GM Reggie McKenzie and head coach Dennis Allen, holding the fifth pick in the draft, have both said that Johnny Manziel is going to be “fun to evaluate” and seem somewhat smitten with the Texas A&M gunslinger. But before they pull the trigger on that pick should Manziel fall to No. 5, they would do well to listen to the former Raider great, because it not only applies to Johnny Football, but to a quarterback already on their roster — Terrelle Pryor.
Gannon said that he’s “very impressed” by Manziel, but noted that his success is derived in large part because he can string plays out, keep them alive with his legs, and has a great ability to improvise on any given play. But precisely because of those traits, Gannon doesn’t think he’s an ideal fit for Oakland.
In a recent interview at the NFL combine, Gannon was quoted as saying about Manziel, “He’s a bad fit for the Raiders. A team has to be ready for a young quarterback. I don’t think that team is quite ready yet.” Gannon continued in his evaluation of Manziel, “I really like him. My biggest concern is the discipline from a quarterback standpoint. Footwork, sitting in the pocket, going through reads and progressions.”

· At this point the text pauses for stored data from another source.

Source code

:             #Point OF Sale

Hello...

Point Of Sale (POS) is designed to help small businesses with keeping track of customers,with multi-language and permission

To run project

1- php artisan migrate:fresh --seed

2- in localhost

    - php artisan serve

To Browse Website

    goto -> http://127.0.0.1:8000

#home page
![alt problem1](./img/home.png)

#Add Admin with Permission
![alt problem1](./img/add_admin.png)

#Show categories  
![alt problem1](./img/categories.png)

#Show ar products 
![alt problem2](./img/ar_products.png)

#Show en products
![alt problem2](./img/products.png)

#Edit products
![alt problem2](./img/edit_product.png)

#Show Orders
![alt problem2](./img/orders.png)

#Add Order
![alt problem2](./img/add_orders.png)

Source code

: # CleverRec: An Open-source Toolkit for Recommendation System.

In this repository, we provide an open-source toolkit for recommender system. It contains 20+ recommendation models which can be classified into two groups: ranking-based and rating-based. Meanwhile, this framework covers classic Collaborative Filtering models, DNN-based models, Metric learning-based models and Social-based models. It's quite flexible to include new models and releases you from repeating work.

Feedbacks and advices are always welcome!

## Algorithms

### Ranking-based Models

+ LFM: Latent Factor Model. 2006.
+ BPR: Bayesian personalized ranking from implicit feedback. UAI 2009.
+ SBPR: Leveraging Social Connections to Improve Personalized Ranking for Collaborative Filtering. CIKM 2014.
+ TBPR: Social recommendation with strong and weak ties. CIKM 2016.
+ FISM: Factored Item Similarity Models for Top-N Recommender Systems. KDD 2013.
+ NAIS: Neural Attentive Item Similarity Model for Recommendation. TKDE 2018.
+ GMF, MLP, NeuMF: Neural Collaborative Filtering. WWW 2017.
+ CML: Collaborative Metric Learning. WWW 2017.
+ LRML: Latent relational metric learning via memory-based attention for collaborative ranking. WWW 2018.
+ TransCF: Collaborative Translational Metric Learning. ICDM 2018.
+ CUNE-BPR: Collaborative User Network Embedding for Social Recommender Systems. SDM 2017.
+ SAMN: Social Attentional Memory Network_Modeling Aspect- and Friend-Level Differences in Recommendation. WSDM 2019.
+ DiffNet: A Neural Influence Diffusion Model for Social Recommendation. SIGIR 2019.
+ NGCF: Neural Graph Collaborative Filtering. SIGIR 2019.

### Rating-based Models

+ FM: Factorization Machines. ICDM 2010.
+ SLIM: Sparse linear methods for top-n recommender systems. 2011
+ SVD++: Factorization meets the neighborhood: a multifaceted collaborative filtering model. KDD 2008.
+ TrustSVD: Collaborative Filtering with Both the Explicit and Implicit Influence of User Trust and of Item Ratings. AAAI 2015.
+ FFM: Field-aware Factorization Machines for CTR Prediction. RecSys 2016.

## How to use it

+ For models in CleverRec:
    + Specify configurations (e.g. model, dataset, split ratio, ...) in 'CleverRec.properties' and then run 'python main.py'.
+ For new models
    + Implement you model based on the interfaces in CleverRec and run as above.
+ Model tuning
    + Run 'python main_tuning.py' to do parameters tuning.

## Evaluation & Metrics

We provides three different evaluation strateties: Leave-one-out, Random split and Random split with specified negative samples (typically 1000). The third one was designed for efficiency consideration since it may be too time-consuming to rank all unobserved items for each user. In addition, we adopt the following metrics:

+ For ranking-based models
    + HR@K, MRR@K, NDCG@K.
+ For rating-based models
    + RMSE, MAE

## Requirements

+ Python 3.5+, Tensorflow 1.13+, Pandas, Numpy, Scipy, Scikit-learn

So, for those keeping score at home — lack of discipline from a quarterbacking standpoint, concerns about his footwork, concerns about his ability to sit in the pocket going through his reads and progressions, and is ultimately a bad fit for the organization. It certainly sounds like Gannon is evaluating not just Manziel, but Pryor as well. He even made a passing comment, noting the similarity in the skill sets of the two young quarterbacks.
Further underscoring the Manziel/Pryor comparison was this line from the interview, “He’s a guy who likes to ad lib a lot, and you can’t always do that in the NFL.”
Which is exactly right. Being able to string out a play with your legs is a good thing. Having the ability to create something out of nothing is sometimes necessary. But if your default setting is to run first, and pass second — which seems to be Pryor’s default setting, and there is every indication that it’s Manziel’s as well — rather than going through your progressions and making the smart quarterbacking play, then you’re not going to be a good fit for the Raiders, or perhaps in the NFL as a whole.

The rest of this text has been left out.